**Brief:** In the records below, find the line that contains "### Adding Translations" and the line that contains "4. **Types**: Update", then retype exactly those two lines and every line between them.

________________________

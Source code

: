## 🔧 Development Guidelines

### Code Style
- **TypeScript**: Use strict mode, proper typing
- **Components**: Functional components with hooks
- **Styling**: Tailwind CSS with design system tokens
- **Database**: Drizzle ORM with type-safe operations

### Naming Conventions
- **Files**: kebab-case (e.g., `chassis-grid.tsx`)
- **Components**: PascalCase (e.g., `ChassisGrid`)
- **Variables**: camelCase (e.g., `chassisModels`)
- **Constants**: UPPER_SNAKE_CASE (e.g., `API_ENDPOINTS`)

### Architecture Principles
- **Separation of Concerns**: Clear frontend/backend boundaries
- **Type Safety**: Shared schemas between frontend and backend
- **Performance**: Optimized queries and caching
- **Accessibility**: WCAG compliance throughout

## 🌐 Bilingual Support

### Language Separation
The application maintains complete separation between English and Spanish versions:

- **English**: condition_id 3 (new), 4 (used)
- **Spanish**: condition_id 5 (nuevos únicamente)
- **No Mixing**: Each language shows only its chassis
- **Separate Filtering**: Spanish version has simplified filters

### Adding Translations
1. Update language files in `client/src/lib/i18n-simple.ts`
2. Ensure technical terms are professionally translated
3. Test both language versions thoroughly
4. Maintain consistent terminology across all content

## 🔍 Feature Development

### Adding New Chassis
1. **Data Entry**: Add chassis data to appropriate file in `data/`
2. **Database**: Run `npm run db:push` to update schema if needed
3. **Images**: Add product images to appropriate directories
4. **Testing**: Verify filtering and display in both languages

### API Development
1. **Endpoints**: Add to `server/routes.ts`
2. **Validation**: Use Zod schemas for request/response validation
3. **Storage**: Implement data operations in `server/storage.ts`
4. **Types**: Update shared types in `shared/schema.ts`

________________________

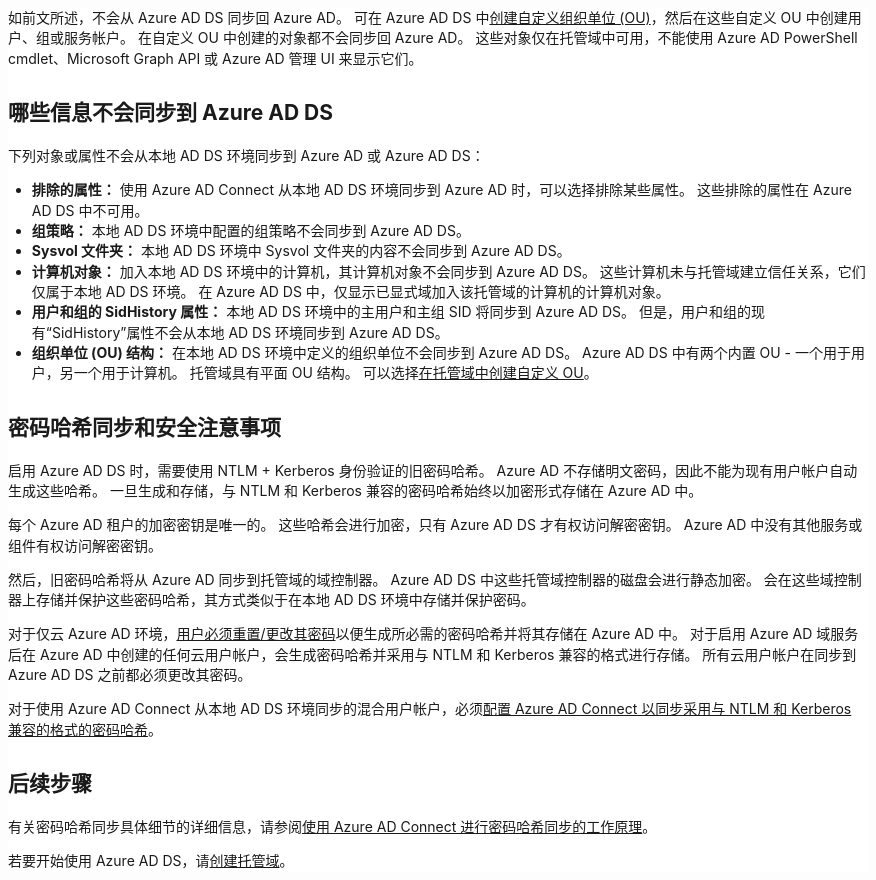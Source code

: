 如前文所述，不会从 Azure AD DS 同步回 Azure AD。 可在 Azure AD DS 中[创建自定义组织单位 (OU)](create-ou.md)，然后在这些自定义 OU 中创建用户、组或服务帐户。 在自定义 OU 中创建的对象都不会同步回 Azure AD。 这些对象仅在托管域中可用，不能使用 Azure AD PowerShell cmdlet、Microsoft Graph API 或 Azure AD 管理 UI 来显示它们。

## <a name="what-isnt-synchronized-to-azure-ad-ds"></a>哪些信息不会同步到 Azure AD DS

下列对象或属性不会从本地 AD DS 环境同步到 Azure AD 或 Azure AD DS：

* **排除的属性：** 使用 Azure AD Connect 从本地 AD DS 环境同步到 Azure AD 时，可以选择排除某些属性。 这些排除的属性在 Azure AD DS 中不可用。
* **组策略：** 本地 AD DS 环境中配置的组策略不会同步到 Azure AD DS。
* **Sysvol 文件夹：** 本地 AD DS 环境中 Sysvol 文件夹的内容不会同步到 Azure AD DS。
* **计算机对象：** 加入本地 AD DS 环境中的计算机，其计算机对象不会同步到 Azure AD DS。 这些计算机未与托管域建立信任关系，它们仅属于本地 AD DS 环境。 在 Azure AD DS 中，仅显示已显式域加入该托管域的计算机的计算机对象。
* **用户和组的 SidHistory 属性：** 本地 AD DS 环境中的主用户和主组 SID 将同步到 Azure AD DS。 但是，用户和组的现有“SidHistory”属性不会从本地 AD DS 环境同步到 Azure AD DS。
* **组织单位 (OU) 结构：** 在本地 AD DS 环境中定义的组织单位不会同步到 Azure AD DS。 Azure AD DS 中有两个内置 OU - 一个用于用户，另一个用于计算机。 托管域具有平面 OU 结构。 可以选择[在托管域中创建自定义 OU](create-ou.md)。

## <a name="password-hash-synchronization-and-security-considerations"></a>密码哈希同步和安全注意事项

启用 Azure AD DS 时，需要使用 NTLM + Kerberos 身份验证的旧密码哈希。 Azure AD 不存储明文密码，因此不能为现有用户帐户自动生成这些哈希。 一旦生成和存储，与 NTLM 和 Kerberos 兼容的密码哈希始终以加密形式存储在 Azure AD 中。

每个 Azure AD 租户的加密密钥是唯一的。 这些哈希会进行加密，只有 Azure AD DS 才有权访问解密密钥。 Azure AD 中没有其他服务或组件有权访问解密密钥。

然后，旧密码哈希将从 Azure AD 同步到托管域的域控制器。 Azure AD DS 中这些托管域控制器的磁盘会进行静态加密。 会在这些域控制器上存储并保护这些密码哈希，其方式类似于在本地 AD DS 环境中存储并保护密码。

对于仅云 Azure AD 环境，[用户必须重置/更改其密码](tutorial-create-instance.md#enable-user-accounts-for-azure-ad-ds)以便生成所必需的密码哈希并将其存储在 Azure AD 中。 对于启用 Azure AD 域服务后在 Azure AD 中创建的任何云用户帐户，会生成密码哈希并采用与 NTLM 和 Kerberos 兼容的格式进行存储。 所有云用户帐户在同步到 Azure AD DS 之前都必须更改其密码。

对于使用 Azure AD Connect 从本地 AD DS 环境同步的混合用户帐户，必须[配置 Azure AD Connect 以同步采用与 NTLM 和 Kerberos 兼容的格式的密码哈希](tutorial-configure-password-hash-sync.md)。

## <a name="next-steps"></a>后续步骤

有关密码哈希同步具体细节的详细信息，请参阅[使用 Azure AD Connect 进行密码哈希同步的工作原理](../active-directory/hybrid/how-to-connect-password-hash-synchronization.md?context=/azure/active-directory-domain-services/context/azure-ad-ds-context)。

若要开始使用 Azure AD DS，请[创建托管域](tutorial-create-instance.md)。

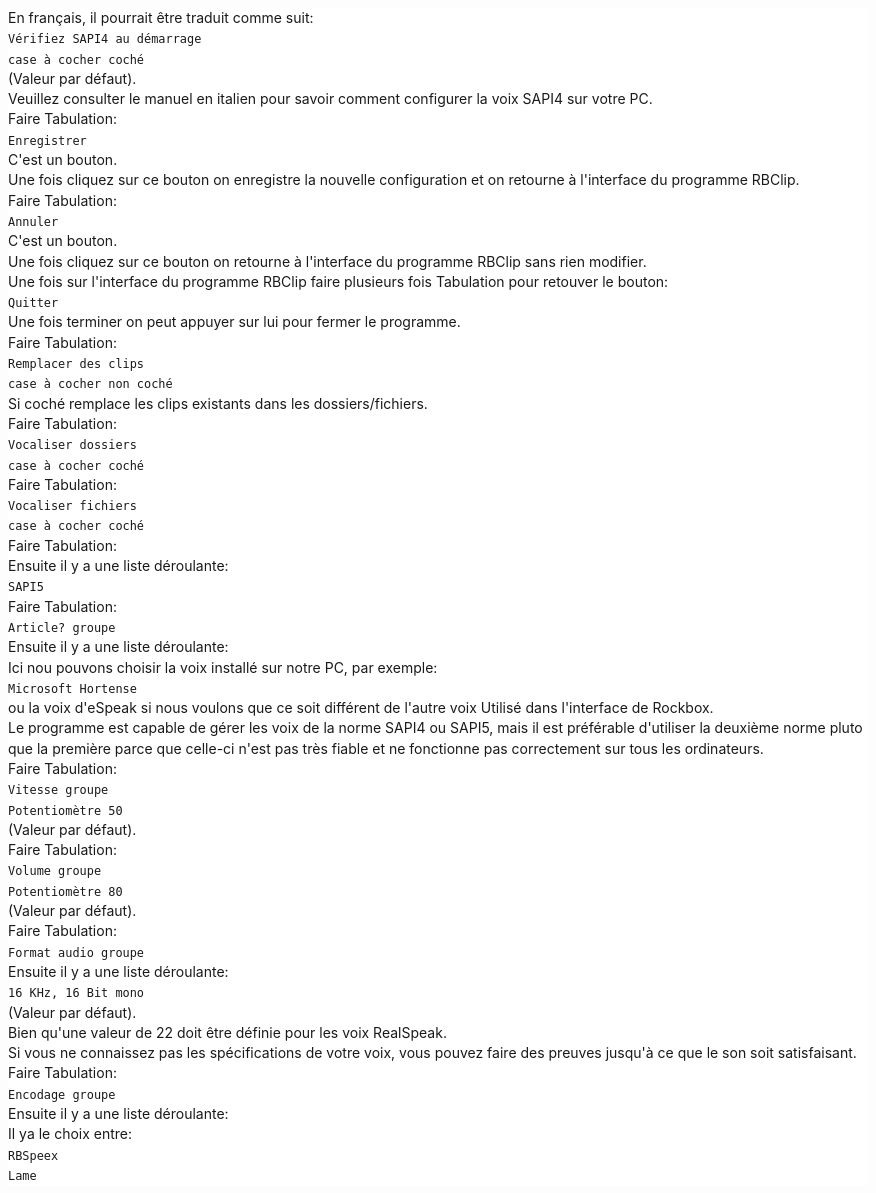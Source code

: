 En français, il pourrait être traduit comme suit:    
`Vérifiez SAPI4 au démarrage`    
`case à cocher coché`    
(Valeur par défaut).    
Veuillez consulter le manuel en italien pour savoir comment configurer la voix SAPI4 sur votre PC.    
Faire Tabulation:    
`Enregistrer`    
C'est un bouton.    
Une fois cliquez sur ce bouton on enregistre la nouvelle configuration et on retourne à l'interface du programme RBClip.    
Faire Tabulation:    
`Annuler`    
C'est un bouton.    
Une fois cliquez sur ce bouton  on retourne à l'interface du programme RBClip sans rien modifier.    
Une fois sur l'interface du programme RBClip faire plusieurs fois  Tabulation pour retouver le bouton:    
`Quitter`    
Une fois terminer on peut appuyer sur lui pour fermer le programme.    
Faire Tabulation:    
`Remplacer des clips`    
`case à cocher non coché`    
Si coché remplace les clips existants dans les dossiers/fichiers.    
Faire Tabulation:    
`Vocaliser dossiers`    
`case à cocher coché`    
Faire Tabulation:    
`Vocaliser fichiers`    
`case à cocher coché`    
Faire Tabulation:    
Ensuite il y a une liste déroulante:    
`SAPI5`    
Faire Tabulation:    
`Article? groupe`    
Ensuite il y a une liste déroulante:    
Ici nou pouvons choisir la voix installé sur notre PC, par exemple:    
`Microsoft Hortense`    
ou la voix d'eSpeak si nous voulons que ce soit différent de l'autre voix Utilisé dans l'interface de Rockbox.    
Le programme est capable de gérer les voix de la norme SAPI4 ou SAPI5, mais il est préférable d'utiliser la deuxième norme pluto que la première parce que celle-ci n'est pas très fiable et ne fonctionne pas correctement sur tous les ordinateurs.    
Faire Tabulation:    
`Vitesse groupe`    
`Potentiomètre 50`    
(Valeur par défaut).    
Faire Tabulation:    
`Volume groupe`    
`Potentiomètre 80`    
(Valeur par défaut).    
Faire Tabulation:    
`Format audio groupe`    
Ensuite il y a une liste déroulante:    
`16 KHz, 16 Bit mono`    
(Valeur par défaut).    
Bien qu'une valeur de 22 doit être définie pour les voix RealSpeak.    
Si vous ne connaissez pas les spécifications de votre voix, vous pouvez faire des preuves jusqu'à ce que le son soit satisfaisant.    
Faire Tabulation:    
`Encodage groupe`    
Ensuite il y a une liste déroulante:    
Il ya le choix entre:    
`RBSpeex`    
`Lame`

________________________

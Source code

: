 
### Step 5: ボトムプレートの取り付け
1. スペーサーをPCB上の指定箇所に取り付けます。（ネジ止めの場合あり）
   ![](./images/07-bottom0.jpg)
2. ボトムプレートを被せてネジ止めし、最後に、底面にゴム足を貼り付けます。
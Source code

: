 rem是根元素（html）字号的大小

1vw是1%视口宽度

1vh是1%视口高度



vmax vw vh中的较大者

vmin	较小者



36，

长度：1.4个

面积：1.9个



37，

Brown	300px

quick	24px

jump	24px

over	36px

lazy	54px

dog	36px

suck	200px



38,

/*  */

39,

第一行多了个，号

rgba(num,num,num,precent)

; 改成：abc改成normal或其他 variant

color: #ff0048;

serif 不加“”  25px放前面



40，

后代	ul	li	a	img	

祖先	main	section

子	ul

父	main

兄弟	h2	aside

________________________

**Exercise response:**
### Adding Translations
1. Update language files in `client/src/lib/i18n-simple.ts`
2. Ensure technical terms are professionally translated
3. Test both language versions thoroughly
4. Maintain consistent terminology across all content

## 🔍 Feature Development

### Adding New Chassis
1. **Data Entry**: Add chassis data to appropriate file in `data/`
2. **Database**: Run `npm run db:push` to update schema if needed
3. **Images**: Add product images to appropriate directories
4. **Testing**: Verify filtering and display in both languages

### API Development
1. **Endpoints**: Add to `server/routes.ts`
2. **Validation**: Use Zod schemas for request/response validation
3. **Storage**: Implement data operations in `server/storage.ts`
4. **Types**: Update shared types in `shared/schema.ts`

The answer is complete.